Ops Archaeology: The DR That Looks Ready But Isn't¶
You've just joined a team. There are no docs. The previous engineer left last month. Something is broken. Here's everything you have to work with.
Difficulty: L3 Estimated time: 40 min Domains: Multi-Cluster, Route53, Database, Disaster Recovery
Artifact 1: CLI Output¶
$ kubectl --context=dr-west get pods -n platform
NAME READY STATUS RESTARTS AGE
api-server-6b8f9a7c43-d2f4g 1/1 Running 0 90d
api-server-6b8f9a7c43-h5j7k 1/1 Running 0 90d
api-server-6b8f9a7c43-m8n1p 1/1 Running 0 90d
worker-5d7e8f9a12-q3r5s 1/1 Running 0 90d
worker-5d7e8f9a12-t6u8v 1/1 Running 0 90d
$ kubectl --context=dr-west get svc -n platform
NAME TYPE CLUSTER-IP EXTERNAL-IP PORT(S) AGE
api-server LoadBalancer 10.100.42.18 a1b2c3-dr-west.us-west-2.elb.amazonaws.com 443:31892/TCP 90d
health-check ClusterIP 10.100.42.99 <none> 8080/TCP 90d
$ kubectl --context=dr-west exec -n platform deploy/api-server -- curl -s http://localhost:8080/health
{"status":"ok","database":"connected","cache":"connected","timestamp":"2024-12-18T14:22:03Z"}
$ kubectl --context=dr-west exec -n platform deploy/api-server -- curl -s http://localhost:8080/ready
{"status":"ok","checks":{"database":true,"cache":true,"queue":true}}
Artifact 2: Metrics¶
# DR cluster metrics (scraped locally in dr-west)

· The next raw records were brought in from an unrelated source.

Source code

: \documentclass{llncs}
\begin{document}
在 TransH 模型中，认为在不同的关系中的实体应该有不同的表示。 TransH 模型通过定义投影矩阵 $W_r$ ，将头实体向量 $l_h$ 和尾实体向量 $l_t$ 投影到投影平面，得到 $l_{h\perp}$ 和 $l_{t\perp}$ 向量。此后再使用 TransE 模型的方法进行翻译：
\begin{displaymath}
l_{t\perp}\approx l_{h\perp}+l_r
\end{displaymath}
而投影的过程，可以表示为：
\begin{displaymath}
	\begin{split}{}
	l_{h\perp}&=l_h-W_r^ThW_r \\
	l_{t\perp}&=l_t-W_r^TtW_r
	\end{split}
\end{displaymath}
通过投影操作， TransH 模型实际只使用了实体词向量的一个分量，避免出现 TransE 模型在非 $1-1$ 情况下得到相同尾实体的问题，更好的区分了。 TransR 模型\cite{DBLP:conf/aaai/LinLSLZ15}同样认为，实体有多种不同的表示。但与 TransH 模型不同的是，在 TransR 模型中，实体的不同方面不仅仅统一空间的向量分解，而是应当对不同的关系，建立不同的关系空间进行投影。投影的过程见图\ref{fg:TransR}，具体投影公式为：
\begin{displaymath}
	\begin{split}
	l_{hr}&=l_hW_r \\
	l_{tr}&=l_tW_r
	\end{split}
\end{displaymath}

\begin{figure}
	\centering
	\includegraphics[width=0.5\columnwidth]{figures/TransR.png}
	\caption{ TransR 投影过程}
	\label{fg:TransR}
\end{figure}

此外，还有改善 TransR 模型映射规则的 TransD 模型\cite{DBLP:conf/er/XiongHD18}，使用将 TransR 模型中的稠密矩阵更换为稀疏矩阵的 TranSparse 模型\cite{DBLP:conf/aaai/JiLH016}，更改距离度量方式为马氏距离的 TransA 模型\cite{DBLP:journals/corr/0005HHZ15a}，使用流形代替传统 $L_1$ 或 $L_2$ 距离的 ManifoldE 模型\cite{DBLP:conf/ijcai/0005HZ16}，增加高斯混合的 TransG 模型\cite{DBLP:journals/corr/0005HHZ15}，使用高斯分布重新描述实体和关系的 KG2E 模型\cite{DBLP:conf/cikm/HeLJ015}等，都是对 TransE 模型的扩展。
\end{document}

# API server request rate (last 24h)
http_requests_total{cluster="dr-west",handler="/health"} 86400
http_requests_total{cluster="dr-west",handler="/ready"} 86400
http_requests_total{cluster="dr-west",handler="/api/v1/orders"} 0
http_requests_total{cluster="dr-west",handler="/api/v1/users"} 0
# Database connection pool
db_pool_active_connections{cluster="dr-west"} 2
db_pool_idle_connections{cluster="dr-west"} 8
db_pool_max_connections{cluster="dr-west"} 50
db_pool_wait_count_total{cluster="dr-west"} 0
# Database query latency
db_query_duration_seconds{cluster="dr-west",query="health_check",quantile="0.99"} 0.003
db_query_duration_seconds{cluster="dr-west",query="select_orders",quantile="0.99"} NaN
Artifact 3: Infrastructure Code¶
# From: terraform/modules/dns/failover.tf
resource "aws_route53_health_check" "dr_west" {
fqdn = "a1b2c3-dr-west.us-west-2.elb.amazonaws.com"
port = 443
type = "HTTPS"
resource_path = "/health"
failure_threshold = 3
request_interval = 30
tags = {
Name = "dr-west-health-check"
}
}
resource "aws_route53_record" "api_failover_secondary" {
zone_id = aws_route53_zone.main.zone_id
name = "api.megacorp.io"
type = "A"
alias {
name = "a1b2c3-dr-west.us-west-2.elb.amazonaws.com"
zone_id = "Z1H1FL5HABSF5"
evaluate_target_health = false
}
failover_routing_policy {
type = "SECONDARY"
}
set_identifier = "dr-west"
health_check_id = aws_route53_health_check.dr_west.id
}
Artifact 4: Log Lines¶
[2024-12-18T14:22:03Z] api-server/dr-west | INFO Health check passed: database=connected cache=connected
[2024-12-18T14:21:58Z] api-server/dr-west | ERROR Failed to execute query on orders table: connection to 10.0.50.11:5432 refused (pg-primary-east)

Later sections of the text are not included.